1. An aggravation estimation system for estimating aggravation of a patient by performing scoring for a plurality of types of indices based on patient information chronologically acquired for the patient, the aggravation estimation system comprising:

an image acquisition unit that acquires, as the patient information, bed image data that is obtained by chronologically capturing a capturing region including a bed of the patient;

an image analysis unit that takes, as a first analysis target, the patient or a body part of the patient captured in the bed image data that is acquired, and that analyzes movement of the first analysis target by an image analysis process on a plurality of pieces of the bed image data; and

an aggravation estimation unit that estimates aggravation of the patient by performing, based on the movement of the first analysis target that is determined by analysis, scoring in relation to at least one of oxygen administration or a state of consciousness included in the plurality of types of indices.

2. The aggravation estimation system according to claim 1, wherein

the image analysis unit extracts at least one of a face of the patient or an oxygen administration device that is worn by the patient, based on the image analysis process on a plurality of pieces of the bed image data, and analyzes the movement of the first analysis target relative to the face of the patient or the oxygen administration device that is extracted, and

the aggravation estimation unit performs scoring of oxygen administration based on an analysis result regarding the movement of the first analysis target relative to the face of the patient or the oxygen administration device.

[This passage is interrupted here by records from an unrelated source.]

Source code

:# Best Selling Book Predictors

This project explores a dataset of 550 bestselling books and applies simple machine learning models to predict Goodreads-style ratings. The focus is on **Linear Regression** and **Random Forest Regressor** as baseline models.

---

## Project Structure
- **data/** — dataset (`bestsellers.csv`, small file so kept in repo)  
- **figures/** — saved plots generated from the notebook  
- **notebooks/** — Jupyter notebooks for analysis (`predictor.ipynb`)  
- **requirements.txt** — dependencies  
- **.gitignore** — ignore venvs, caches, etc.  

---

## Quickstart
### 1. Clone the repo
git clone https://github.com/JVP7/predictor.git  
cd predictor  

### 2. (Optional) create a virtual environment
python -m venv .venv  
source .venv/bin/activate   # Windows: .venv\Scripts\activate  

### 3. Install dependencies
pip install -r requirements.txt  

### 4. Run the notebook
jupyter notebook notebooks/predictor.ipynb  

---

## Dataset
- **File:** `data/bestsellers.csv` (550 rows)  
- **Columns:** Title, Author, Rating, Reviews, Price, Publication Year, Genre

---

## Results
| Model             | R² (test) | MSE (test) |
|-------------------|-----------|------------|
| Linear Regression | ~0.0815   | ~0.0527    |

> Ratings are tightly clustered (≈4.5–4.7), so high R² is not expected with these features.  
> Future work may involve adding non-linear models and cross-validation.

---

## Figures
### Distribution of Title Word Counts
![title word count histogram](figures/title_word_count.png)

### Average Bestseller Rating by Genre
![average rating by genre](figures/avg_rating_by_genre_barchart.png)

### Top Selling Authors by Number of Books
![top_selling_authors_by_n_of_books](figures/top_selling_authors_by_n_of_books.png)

3. The aggravation estimation system according to claim 1, wherein

the image analysis unit takes, as a second analysis target, an eye of the patient among objects captured in the bed image data that is acquired, and analyzes an eye open/closed state of the patient by analyzing the second analysis target by the image analysis process on a plurality of pieces of the bed image data, and

the aggravation estimation unit performs scoring of the state of consciousness based on an analysis result regarding the eye open/closed state of the patient that is determined by analysis.

4. The aggravation estimation system according to claim 1, comprising:

a first alert output unit that outputs an alert in a case where a total value of scores of the plurality of types of indices becomes higher than a predetermined value; and

a second alert output unit that outputs an alert in a case where the aggravation estimation unit changes, based on the movement of the first analysis target determined by analysis by the image analysis unit, a score of oxygen administration from a first value to a second value that is lower than the first value.

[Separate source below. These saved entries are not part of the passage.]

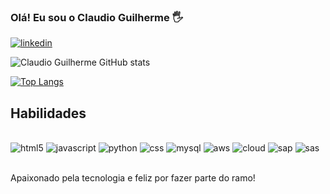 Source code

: ### Olá! Eu sou o Claudio Guilherme 🖐️


[![linkedin](https://img.shields.io/badge/LinkedIn-0077B5?style=for-the-badge&logo=linkedin&logoColor=white)](https://www.linkedin.com/in/claudio-guilherme-gomes-alves-11904a275/)

![Claudio Guilherme GitHub stats](https://github-readme-stats.vercel.app/api?username=scoreslowy&show_icons=true&theme=radical)

[![Top Langs](https://github-readme-stats.vercel.app/api/top-langs/?username=scoreslowy)](https://github.com/anuraghazra/github-readme-stats)

## Habilidades

<div style="display: inline_block"><br/>
<img aling="center" alt="html5" src="https://img.shields.io/badge/HTML-239120?style=for-the-badge&logo=html5&logoColor=white"/>
<img aling="center" alt="javascript" src="https://img.shields.io/badge/JavaScript-F7DF1E?style=for-the-badge&logo=javascript&logoColor=black"/>
<img aling="center" alt="python" src="https://img.shields.io/badge/Python-3776AB?style=for-the-badge&logo=python&logoColor=white"/>
<img aling="center" alt="css" src="https://img.shields.io/badge/CSS3-1572B6?style=for-the-badge&logo=css3&logoColor=white"/>
<img aling="center" alt="mysql" src="https://img.shields.io/badge/MySQL-00000F?style=for-the-badge&logo=mysql&logoColor=white"/>

<img aling="center" alt="aws" src="https://img.shields.io/badge/Amazon_AWS-232F3E?style=for-the-badge&logo=amazon-aws&logoColor=white"/>
<img aling="center" alt="cloud" src="https://img.shields.io/badge/Google_Cloud-4285F4?style=for-the-badge&logo=google-cloud&logoColor=white"/>
<img aling="center" alt="sap" src="https://img.shields.io/badge/SAP-0FAAFF?style=for-the-badge&logo=sap&logoColor=white"/>
<img aling="center" alt="sas" src="https://img.shields.io/badge/Sass-CC6699?style=for-the-badge&logo=sass&logoColor=white"/>
</div><br/>

Apaixonado pela tecnologia e feliz por fazer parte do ramo!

5. The aggravation estimation system according to claim 4, wherein

the image analysis unit takes, as a third analysis target, a healthcare personnel or a body part of the healthcare personnel captured in the bed image data that is acquired, and analyzes movement of the third analysis target by the image analysis process on a plurality of pieces of the bed image data, and

in a case where movement of the third analysis target is determined from the bed image data by analysis, the second alert output unit restricts output of the alert even in a case where the score of oxygen administration is changed from the first value to the second value based on the movement of the first analysis target that is determined from the bed image data by analysis.